» **DIRECTIONS**: Lines to restate from the data below: from the one containing "nasceu no meio" to the one containing "mortos sem nenhuma", both included. Give them again exactly, and only them.

SOURCE DATA below:

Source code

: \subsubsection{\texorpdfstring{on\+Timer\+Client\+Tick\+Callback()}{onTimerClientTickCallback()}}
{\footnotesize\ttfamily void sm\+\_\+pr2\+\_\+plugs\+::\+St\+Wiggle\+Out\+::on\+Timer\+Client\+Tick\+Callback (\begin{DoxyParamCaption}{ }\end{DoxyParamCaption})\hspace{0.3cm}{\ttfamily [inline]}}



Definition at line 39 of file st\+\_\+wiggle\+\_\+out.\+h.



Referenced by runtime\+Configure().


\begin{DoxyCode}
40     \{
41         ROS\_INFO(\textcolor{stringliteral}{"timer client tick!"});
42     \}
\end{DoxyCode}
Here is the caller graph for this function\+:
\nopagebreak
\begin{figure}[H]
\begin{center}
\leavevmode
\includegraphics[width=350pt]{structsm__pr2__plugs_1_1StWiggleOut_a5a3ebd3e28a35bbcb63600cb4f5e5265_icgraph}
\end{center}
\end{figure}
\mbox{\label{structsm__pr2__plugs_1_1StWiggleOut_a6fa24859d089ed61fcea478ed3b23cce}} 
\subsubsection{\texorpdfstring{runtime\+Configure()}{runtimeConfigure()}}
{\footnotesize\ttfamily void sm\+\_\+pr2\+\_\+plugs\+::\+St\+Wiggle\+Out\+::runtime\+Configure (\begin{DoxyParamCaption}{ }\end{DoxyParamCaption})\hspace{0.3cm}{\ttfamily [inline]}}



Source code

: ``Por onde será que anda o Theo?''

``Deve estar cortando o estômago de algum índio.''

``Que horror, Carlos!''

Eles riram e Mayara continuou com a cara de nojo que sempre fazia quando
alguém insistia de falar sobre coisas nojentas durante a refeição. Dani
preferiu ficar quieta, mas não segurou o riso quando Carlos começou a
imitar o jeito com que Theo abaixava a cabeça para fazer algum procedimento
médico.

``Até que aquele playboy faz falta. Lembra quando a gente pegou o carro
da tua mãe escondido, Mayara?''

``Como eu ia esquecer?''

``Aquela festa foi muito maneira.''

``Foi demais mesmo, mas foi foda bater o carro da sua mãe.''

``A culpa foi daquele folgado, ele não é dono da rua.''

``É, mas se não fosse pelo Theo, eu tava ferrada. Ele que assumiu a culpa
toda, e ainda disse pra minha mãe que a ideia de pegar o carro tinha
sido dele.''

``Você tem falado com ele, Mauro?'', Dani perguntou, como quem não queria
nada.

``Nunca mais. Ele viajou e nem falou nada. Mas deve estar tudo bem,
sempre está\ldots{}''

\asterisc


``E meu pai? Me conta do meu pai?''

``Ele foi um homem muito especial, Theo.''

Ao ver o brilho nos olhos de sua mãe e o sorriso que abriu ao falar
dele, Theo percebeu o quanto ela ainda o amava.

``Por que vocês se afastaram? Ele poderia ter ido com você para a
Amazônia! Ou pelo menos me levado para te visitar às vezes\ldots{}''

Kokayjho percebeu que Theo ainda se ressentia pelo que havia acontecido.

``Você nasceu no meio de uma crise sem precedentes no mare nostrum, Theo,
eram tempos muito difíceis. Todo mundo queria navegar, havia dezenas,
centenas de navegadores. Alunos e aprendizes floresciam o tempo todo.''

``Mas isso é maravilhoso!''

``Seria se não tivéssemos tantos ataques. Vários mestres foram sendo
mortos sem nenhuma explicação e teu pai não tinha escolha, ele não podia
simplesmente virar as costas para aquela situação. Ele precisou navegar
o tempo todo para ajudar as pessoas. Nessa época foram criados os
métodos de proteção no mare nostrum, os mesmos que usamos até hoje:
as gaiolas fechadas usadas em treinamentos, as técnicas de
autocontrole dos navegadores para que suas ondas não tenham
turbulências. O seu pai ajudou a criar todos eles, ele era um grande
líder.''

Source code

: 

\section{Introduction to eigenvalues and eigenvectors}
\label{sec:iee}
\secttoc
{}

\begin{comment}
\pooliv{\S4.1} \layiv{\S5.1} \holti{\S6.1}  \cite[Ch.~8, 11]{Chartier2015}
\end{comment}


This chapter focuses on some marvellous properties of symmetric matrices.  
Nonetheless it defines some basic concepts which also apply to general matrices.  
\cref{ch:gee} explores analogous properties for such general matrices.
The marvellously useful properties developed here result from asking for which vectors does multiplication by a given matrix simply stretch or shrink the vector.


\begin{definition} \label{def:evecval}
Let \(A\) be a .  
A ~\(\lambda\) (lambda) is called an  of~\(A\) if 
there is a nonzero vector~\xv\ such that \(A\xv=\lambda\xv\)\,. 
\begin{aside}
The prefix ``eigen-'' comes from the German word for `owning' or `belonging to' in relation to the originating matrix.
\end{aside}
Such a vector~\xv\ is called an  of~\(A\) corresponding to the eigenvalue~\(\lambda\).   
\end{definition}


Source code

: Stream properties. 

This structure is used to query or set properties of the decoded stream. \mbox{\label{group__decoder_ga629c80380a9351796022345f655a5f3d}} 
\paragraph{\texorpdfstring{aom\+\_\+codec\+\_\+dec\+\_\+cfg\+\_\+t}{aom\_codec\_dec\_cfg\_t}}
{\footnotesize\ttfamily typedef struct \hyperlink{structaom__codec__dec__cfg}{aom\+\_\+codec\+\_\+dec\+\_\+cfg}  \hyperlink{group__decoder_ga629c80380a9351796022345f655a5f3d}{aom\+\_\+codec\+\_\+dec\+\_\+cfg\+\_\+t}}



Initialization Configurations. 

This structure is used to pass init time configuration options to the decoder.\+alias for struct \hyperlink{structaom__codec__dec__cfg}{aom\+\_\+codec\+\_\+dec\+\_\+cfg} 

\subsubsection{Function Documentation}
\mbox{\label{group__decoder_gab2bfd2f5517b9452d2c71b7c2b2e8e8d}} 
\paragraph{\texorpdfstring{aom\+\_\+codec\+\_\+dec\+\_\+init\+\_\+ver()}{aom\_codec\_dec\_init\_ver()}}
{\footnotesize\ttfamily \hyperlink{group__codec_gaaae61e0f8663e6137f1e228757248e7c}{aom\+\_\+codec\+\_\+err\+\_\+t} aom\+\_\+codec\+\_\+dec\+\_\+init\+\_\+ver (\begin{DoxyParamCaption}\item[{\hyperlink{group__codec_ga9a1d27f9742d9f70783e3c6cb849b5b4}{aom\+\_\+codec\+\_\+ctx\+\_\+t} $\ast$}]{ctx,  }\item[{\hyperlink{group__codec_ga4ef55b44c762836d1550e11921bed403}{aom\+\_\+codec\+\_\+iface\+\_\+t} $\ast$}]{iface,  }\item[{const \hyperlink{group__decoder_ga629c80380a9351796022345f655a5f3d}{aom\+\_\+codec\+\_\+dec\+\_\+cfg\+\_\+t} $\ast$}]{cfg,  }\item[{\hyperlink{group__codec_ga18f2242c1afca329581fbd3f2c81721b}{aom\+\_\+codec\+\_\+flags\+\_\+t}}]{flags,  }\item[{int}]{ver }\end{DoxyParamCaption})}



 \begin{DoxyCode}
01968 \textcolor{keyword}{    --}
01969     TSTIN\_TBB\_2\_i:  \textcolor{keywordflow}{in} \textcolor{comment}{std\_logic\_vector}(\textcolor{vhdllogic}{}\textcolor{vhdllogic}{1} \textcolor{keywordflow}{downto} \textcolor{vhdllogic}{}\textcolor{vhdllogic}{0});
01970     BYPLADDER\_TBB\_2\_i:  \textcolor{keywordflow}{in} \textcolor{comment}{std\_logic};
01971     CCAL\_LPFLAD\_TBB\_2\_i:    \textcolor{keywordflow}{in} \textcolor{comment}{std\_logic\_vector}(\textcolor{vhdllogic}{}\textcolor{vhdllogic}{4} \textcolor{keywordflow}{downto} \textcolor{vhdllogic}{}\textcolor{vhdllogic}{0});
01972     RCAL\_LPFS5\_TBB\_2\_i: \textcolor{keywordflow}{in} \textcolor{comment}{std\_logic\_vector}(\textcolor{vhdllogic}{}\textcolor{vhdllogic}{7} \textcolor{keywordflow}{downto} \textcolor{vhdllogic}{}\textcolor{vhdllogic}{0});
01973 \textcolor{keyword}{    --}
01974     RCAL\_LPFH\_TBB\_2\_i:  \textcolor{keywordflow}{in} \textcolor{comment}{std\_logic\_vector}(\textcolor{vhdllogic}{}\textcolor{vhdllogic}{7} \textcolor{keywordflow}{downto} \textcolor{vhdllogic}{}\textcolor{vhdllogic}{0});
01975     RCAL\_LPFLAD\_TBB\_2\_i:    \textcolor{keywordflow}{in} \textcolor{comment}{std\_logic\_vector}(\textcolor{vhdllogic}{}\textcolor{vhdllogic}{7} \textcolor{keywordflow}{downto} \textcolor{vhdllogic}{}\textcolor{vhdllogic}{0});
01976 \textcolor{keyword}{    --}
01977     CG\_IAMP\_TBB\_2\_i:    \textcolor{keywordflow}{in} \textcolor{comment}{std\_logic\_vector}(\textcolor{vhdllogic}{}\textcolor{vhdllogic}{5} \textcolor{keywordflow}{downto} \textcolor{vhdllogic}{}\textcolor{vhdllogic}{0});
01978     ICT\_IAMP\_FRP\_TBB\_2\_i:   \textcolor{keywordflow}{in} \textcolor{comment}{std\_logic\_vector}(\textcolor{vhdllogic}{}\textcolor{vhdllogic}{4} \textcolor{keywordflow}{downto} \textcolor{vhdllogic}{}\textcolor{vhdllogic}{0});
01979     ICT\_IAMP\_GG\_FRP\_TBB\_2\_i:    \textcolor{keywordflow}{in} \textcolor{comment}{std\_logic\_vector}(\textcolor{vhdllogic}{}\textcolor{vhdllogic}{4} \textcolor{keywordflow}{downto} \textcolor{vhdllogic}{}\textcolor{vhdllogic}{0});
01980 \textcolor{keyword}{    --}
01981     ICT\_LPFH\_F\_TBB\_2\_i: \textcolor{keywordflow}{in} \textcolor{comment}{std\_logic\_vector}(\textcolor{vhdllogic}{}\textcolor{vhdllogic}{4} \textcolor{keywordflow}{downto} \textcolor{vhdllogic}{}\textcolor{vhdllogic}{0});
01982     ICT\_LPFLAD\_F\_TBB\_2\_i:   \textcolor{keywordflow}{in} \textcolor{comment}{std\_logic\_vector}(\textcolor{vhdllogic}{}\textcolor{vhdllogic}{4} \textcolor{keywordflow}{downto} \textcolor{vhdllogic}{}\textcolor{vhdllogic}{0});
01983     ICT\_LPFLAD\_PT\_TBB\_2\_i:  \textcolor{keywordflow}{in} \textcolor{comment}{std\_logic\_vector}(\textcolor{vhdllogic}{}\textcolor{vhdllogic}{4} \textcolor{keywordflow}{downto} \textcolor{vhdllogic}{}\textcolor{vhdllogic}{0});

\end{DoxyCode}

End of SOURCE DATA.

» **SOLUTION BELOW**:
``Você nasceu no meio de uma crise sem precedentes no mare nostrum, Theo,
eram tempos muito difíceis. Todo mundo queria navegar, havia dezenas,
centenas de navegadores. Alunos e aprendizes floresciam o tempo todo.''

``Mas isso é maravilhoso!''

``Seria se não tivéssemos tantos ataques. Vários mestres foram sendo
mortos sem nenhuma explicação e teu pai não tinha escolha, ele não podia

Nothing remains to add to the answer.